This is Finn’s last post. He has been writing with us since August 2020, and we wish him well as he moves onto other adventures.
Warning: This post deals with my personal struggle with suicidal ideation. Reader discretion is advised.
This post will hit the servers a day after I turn thirty. I’m not ashamed to admit there have been times when I didn’t think I’d make it here. I spent a good chunk of my twenties expecting a beast to take me in the night when I was at my weakest—pills or a blade or a pier with murky water I couldn’t come back from. I thought for sure that the dark ragged figure I can feel on my shoulders on my worst days would swallow me whole whether I wanted it to or not.
But here’s the thing: the longer you stay alive, the more you learn about yourself. You learn we all have limits. Some of us just have limits closer to the surface through no fault of our own, and that’s okay. Some of us need a little help managing them, through meds, therapy, certain jobs rather than others or whatever you need.
If you’re lucky, you learn to accept your limits and stop giving a fuck what others think about them. I’m glad I made it to that part, because now, for the first time in an extremely long time, I’m excited.
This post is being written on a bus in Naples on my way to Pompeii, a place that has captured my imagination since I was a child, with friends that treasure me, something I used to have a lot of trouble believing of anyone. I have a wife that loves me and a dog that brightens my day (even if he does chew holes in my pants that I don’t discover until four months into deployment). I have so many things to be thankful for that I never would have had if the dark days win.

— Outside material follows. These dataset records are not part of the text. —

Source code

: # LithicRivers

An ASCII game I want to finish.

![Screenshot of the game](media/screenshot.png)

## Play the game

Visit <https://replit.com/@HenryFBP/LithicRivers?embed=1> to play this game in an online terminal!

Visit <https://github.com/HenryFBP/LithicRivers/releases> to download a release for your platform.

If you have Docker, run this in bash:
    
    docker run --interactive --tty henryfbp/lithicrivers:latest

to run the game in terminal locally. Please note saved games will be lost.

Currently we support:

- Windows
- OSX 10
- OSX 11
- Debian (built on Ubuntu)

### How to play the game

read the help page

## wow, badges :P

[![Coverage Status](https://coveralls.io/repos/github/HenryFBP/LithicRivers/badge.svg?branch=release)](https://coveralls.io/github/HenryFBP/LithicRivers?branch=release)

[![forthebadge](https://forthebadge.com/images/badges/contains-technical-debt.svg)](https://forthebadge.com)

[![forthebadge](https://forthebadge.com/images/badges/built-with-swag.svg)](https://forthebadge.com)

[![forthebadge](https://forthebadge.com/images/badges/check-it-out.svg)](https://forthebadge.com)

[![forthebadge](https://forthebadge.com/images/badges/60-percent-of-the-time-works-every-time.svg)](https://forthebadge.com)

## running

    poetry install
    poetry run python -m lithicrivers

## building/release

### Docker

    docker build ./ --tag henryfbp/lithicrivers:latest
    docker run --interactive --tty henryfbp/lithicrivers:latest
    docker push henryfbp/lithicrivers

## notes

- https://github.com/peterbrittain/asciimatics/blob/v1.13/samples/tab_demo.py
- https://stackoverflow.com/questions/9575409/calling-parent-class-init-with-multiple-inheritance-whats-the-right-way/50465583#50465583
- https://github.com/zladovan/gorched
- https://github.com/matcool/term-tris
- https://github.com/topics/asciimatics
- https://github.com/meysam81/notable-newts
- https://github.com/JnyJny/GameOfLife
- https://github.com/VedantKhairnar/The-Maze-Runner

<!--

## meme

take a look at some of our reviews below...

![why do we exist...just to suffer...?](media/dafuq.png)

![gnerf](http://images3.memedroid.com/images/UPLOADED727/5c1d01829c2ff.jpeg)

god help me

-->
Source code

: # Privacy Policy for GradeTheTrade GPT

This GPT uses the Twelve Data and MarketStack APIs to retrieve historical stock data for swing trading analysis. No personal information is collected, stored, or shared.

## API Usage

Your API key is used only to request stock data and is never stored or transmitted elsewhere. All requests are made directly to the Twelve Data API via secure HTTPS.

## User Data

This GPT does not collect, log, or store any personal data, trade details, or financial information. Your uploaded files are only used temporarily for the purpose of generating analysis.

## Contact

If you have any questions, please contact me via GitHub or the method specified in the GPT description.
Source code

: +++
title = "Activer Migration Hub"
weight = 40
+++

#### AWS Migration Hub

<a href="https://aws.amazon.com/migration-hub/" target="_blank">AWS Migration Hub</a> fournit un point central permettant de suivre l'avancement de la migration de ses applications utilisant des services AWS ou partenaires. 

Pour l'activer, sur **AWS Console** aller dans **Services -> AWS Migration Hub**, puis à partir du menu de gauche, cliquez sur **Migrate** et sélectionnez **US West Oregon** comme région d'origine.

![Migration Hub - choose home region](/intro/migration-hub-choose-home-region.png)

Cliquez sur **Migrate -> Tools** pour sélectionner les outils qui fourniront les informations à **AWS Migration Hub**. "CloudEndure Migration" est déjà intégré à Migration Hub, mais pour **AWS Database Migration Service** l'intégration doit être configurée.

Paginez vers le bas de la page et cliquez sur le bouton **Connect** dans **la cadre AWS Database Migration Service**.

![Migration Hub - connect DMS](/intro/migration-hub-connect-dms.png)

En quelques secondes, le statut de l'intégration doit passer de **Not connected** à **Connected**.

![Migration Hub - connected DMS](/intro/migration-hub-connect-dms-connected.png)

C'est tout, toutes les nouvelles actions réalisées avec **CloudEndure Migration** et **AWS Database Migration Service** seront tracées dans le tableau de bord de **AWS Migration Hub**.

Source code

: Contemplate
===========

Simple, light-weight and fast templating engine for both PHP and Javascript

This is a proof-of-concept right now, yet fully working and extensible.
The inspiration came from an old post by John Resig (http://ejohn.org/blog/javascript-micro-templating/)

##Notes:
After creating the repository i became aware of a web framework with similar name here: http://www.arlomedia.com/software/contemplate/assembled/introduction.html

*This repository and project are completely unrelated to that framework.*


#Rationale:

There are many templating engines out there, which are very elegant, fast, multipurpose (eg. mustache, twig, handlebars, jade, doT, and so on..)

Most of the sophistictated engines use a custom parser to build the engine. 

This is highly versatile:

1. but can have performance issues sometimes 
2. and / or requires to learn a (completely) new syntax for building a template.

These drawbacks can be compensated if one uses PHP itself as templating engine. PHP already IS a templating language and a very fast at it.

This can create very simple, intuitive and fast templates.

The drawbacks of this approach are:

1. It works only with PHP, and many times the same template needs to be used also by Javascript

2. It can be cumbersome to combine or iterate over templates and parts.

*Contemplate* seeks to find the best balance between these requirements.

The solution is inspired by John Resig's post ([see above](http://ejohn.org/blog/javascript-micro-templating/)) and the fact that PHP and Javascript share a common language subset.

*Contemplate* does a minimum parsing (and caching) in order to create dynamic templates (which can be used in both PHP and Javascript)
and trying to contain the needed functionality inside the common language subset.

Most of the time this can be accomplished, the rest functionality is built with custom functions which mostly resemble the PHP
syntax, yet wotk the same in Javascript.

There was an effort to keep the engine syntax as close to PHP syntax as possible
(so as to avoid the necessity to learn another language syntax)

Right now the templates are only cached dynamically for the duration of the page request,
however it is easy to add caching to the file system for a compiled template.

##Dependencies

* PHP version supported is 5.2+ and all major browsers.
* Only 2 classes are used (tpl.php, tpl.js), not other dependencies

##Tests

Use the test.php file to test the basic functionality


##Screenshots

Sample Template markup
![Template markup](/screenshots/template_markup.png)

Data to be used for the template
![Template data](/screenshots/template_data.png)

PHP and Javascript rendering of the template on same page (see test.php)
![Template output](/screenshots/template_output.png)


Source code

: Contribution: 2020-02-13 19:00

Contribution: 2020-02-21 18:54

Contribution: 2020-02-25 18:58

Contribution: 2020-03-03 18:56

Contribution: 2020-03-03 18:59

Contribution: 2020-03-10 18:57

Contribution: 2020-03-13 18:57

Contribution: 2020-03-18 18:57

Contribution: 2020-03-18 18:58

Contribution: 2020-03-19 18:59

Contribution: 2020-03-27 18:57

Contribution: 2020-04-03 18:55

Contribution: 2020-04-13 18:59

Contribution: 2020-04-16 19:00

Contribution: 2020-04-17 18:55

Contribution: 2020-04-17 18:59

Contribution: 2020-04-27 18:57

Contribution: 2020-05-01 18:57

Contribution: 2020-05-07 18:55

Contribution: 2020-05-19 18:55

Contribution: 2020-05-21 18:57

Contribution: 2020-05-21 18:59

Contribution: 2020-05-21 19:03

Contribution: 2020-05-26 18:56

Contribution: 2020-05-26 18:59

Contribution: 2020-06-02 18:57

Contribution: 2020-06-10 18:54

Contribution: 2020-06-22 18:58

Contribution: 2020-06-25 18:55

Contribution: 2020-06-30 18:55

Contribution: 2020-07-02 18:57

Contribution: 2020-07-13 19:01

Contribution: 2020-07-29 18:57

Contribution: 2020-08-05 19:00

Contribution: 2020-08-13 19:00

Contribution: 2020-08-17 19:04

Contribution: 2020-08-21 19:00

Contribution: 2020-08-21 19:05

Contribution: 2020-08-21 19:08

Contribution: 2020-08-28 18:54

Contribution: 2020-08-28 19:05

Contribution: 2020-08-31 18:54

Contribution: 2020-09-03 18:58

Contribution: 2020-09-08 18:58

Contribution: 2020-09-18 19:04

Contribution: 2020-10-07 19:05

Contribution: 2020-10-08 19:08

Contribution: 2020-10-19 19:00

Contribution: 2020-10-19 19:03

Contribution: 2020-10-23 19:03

So, dear readers, as my time with the post calvin comes to an end, know that I hope and pray you stick around. It’s not over until it’s over, and you are so precious and lovely that you deserve to see it until then.
I love you all.
Finnely King-Scoular (’14) is stationed at Naval Station Norfolk in Norfolk, VA, where he lives with his wife, Rosalind (’13). His writing, including the Faerie Court Chronicles series from NineStar Press, focuses on contemporary fantasy with an emphasis on LGBTQ+ representation.